By Chaz Lipp
File this one under “creepy father-daughter relationship” dramas. Otto Preminger’s 1958 Bonjour Tristesse (now available on Blu-ray from Twilight Time) opens in black-and-white, with barely legal Cécile (Jean Seberg) mired in melancholy. After callously ditching her artist boyfriend on what he calls the “best day” of his life, we see her jumping around from guy to guy—unwilling (or unable) to make any commitments. Through voiceover she tells us things “aren’t the same” with her father. That’s what really seems to be bothering her.
By the time we flashback to the bold, Technicolor paradise of summer on the French Riviera, it’s awfully hard to like Cécile. But in these scenes, set only one year prior to the B&W opening, she’s a vision of youthful exuberance in a tight red swimsuit. She and her father Raymond (David Niven) lovingly kiss on the lips before their ritual of “smelling the day” (literally). Raymond is a blithely carefree widower, enjoying the sexual liberation of not having a wife to tie him down. Cécile appears oddly untroubled by her mother’s passing, happy that her father’s girlfriend Elsa (Mylène Demongeot) is around her age and an ideal friend. It is summer in the south of France and the world is Raymond and Cécile’s playground.
Enter Anne (Deborah Kerr). She was Raymond’s wife’s close friend and now feels compelled to take her late friend’s place. She believes herself capable of being the only woman in Raymond’s life, ending his casual relationships forever. Anne also feels she can focus Cécile, banning her from seeing the boy in her life and forcing her to concentrate on academic pursuits. But the apple hasn’t fallen far from the tree, with Cécile more interested in living in the moment and having empty fun.
Every now and then we flash forward to the present, always portrayed in starkly contrasting B&W. Preminger expertly controls the suspense as we try to figure out what could have gone so obviously wrong. What changed Raymond and Cécile’s attitudes towards their self-indulgent lifestyle? Their behavior seems largely the same, living a life of privilege that only the rich can. But the joy has drained right out of their existence. At least they still have each other, though even Cécile recognizes that something is essentially different between them.
|Matching shirts for father and daughter (Promo still – not Blu-ray screencap)

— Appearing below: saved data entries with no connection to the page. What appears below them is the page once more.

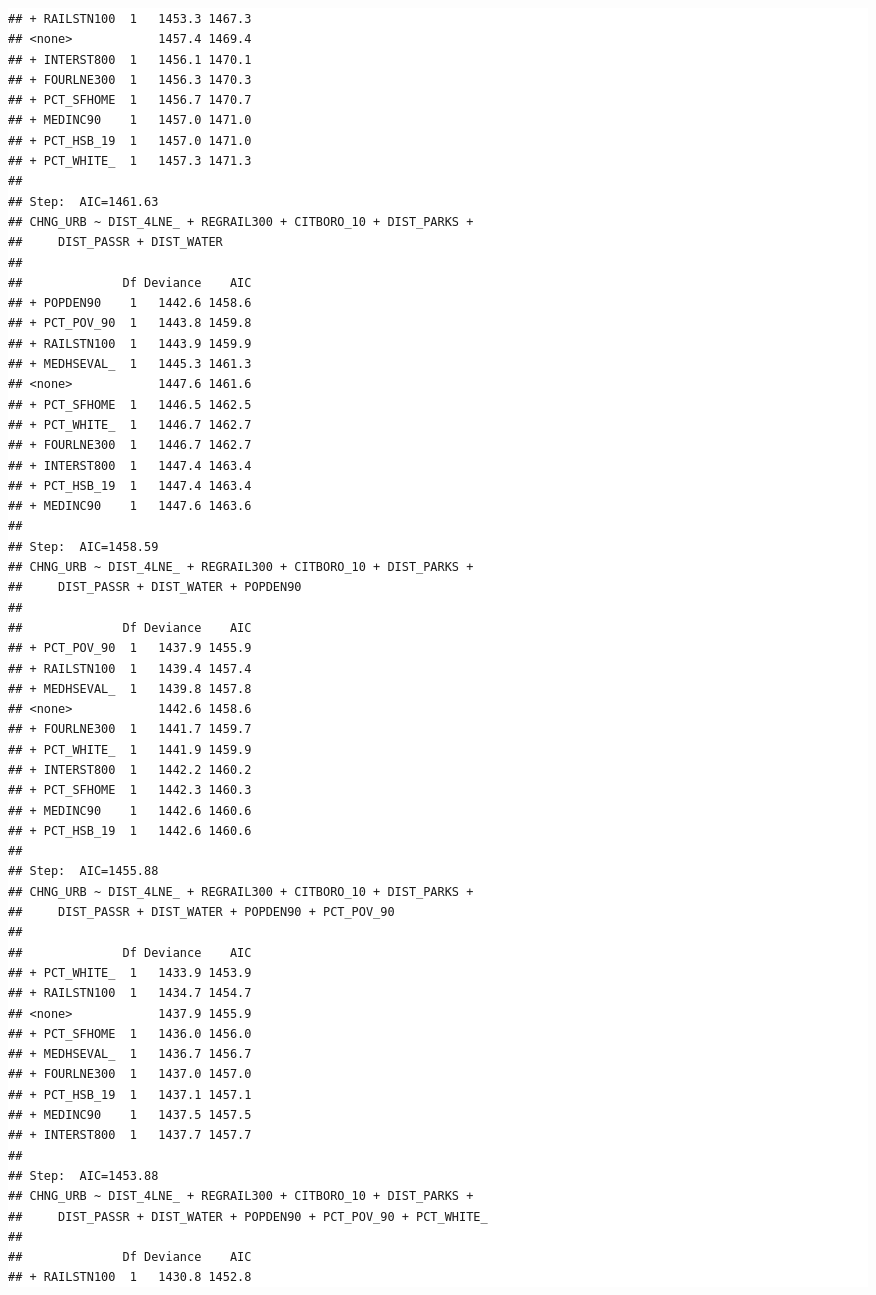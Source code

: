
 ```
## + RAILSTN100  1   1453.3 1467.3
## <none>            1457.4 1469.4
## + INTERST800  1   1456.1 1470.1
## + FOURLNE300  1   1456.3 1470.3
## + PCT_SFHOME  1   1456.7 1470.7
## + MEDINC90    1   1457.0 1471.0
## + PCT_HSB_19  1   1457.0 1471.0
## + PCT_WHITE_  1   1457.3 1471.3
## 
## Step:  AIC=1461.63
## CHNG_URB ~ DIST_4LNE_ + REGRAIL300 + CITBORO_10 + DIST_PARKS + 
##     DIST_PASSR + DIST_WATER
## 
##              Df Deviance    AIC
## + POPDEN90    1   1442.6 1458.6
## + PCT_POV_90  1   1443.8 1459.8
## + RAILSTN100  1   1443.9 1459.9
## + MEDHSEVAL_  1   1445.3 1461.3
## <none>            1447.6 1461.6
## + PCT_SFHOME  1   1446.5 1462.5
## + PCT_WHITE_  1   1446.7 1462.7
## + FOURLNE300  1   1446.7 1462.7
## + INTERST800  1   1447.4 1463.4
## + PCT_HSB_19  1   1447.4 1463.4
## + MEDINC90    1   1447.6 1463.6
## 
## Step:  AIC=1458.59
## CHNG_URB ~ DIST_4LNE_ + REGRAIL300 + CITBORO_10 + DIST_PARKS + 
##     DIST_PASSR + DIST_WATER + POPDEN90
## 
##              Df Deviance    AIC
## + PCT_POV_90  1   1437.9 1455.9
## + RAILSTN100  1   1439.4 1457.4
## + MEDHSEVAL_  1   1439.8 1457.8
## <none>            1442.6 1458.6
## + FOURLNE300  1   1441.7 1459.7
## + PCT_WHITE_  1   1441.9 1459.9
## + INTERST800  1   1442.2 1460.2
## + PCT_SFHOME  1   1442.3 1460.3
## + MEDINC90    1   1442.6 1460.6
## + PCT_HSB_19  1   1442.6 1460.6
## 
## Step:  AIC=1455.88
## CHNG_URB ~ DIST_4LNE_ + REGRAIL300 + CITBORO_10 + DIST_PARKS + 
##     DIST_PASSR + DIST_WATER + POPDEN90 + PCT_POV_90
## 
##              Df Deviance    AIC
## + PCT_WHITE_  1   1433.9 1453.9
## + RAILSTN100  1   1434.7 1454.7
## <none>            1437.9 1455.9
## + PCT_SFHOME  1   1436.0 1456.0
## + MEDHSEVAL_  1   1436.7 1456.7
## + FOURLNE300  1   1437.0 1457.0
## + PCT_HSB_19  1   1437.1 1457.1
## + MEDINC90    1   1437.5 1457.5
## + INTERST800  1   1437.7 1457.7
## 
## Step:  AIC=1453.88
## CHNG_URB ~ DIST_4LNE_ + REGRAIL300 + CITBORO_10 + DIST_PARKS + 
##     DIST_PASSR + DIST_WATER + POPDEN90 + PCT_POV_90 + PCT_WHITE_
## 
##              Df Deviance    AIC
## + RAILSTN100  1   1430.8 1452.8
```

Those intrigued by this set-up, daringly provocative for a film of its era, would do well to look for Twilight Time’s limited edition Blu-ray. A total of 3,000 copies are available exclusively through their distributor, Screen Archives. Arthur Laurents crafted a subtly engrossing screenplay based on the novel of the same name by Françoise Sagan. Niven, Kerr, and especially Seberg contribute finely-tuned performances. Niven and Seberg, for their part, make Bonjour Tristesse a character study about people entirely lacking in character. The beautiful cinematography of Georges Périnal initially lulls us into believing the fantasy that the father and daughter are happy-go-lucky. But the equally stylish but somber B&W represents the true nature of their emotionally tumultuous world.

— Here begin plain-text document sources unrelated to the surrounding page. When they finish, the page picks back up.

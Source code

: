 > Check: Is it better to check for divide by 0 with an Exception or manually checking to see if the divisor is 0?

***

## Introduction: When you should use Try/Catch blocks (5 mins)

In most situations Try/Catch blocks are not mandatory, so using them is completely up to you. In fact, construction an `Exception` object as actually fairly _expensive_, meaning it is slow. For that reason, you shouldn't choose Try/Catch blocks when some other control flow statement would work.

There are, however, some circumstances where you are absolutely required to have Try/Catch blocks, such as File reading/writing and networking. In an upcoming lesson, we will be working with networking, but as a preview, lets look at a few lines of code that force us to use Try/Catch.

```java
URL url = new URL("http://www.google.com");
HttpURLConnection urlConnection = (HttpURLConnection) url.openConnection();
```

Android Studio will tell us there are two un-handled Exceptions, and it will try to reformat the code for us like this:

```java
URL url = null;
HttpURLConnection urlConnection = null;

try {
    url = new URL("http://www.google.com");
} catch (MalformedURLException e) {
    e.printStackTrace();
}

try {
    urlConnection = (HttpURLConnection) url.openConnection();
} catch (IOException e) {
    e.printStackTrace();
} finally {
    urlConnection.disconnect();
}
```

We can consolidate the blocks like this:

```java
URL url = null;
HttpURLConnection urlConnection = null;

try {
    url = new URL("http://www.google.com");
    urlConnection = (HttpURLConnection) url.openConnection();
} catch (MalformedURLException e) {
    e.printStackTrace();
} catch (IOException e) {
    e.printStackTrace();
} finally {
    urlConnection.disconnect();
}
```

Twilight Time’s Blu-ray is a winner, with the 2.35:1 image bursting at the seams with brilliant reds, blues, and golden yellows. The 1080p transfer always looks appropriately like a 1958 production, complete with visible grain structure. But the clarity and level of subtle detail is very impressive. The full spectrum of grays is covered in the B&W sequences, which, if anything, are even sharper than the color segments. The 1.0 DTS-HD Master Audio mono soundtrack is less noteworthy, simply because it’s just a solid presentation of clear, clean dialogue and well-mixed music and effects. By the way, in case the French title threw you, the film is entirely in English (save for the odd line or two).

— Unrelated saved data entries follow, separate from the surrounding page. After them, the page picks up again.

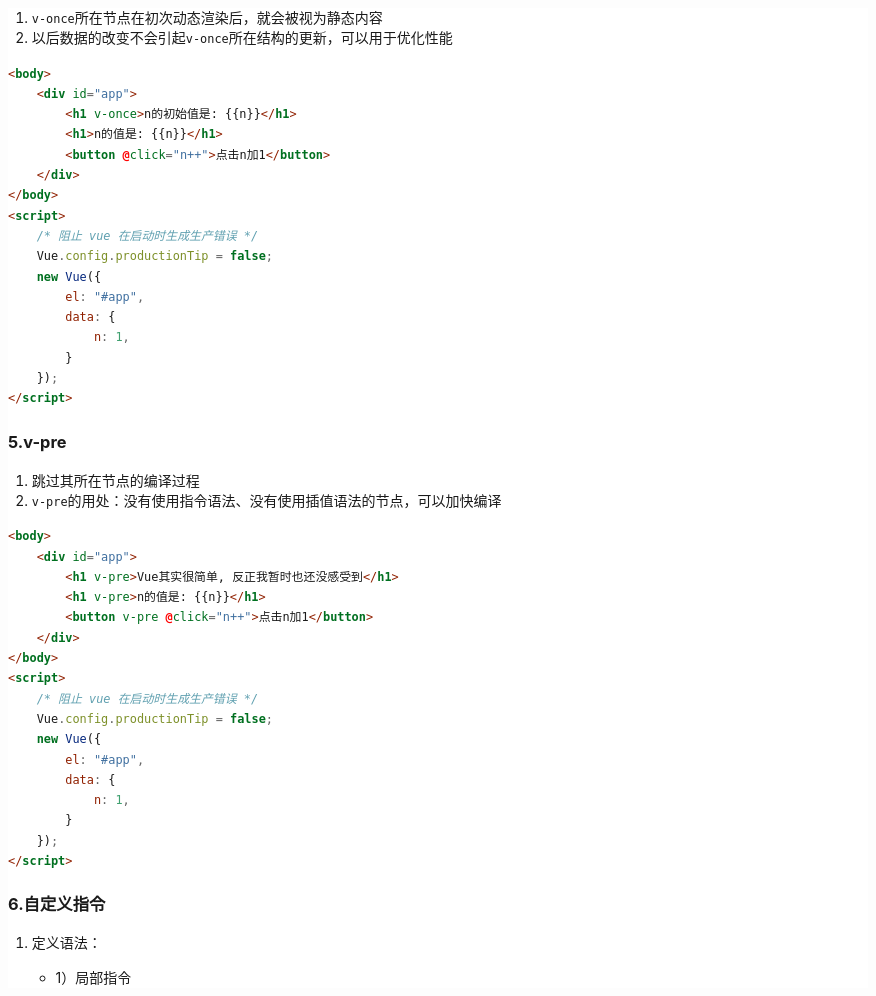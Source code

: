 1. `v-once`所在节点在初次动态渲染后，就会被视为静态内容
2. 以后数据的改变不会引起`v-once`所在结构的更新，可以用于优化性能

```html
<body>
    <div id="app">
        <h1 v-once>n的初始值是: {{n}}</h1>
        <h1>n的值是: {{n}}</h1>
        <button @click="n++">点击n加1</button>
    </div>
</body>
<script>
    /* 阻止 vue 在启动时生成生产错误 */
    Vue.config.productionTip = false;
    new Vue({
        el: "#app",
        data: {
            n: 1,
        }
    });
</script>
```

### 5.v-pre

1. 跳过其所在节点的编译过程
2. `v-pre`的用处：没有使用指令语法、没有使用插值语法的节点，可以加快编译

```html
<body>
    <div id="app">
        <h1 v-pre>Vue其实很简单, 反正我暂时也还没感受到</h1>
        <h1 v-pre>n的值是: {{n}}</h1>
        <button v-pre @click="n++">点击n加1</button>
    </div>
</body>
<script>
    /* 阻止 vue 在启动时生成生产错误 */
    Vue.config.productionTip = false;
    new Vue({
        el: "#app",
        data: {
            n: 1,
        }
    });
</script>
```

### 6.自定义指令

1. 定义语法：

   - 1）局部指令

Georges Auric’s score is available as a 2.0 DTS-HD isolated track, a standard feature for Twilight Time releases. The film’s trailer is also included, notable for the presence of novelist Françoise Sagan in an awkwardly edited interview. Julie Kirgo provides a wealth of information in the Blu-ray booklet. For those interested in one of the quirkier, more off-beat minor classics of the ‘50s, Bonjour Tristesse is an intriguing treat.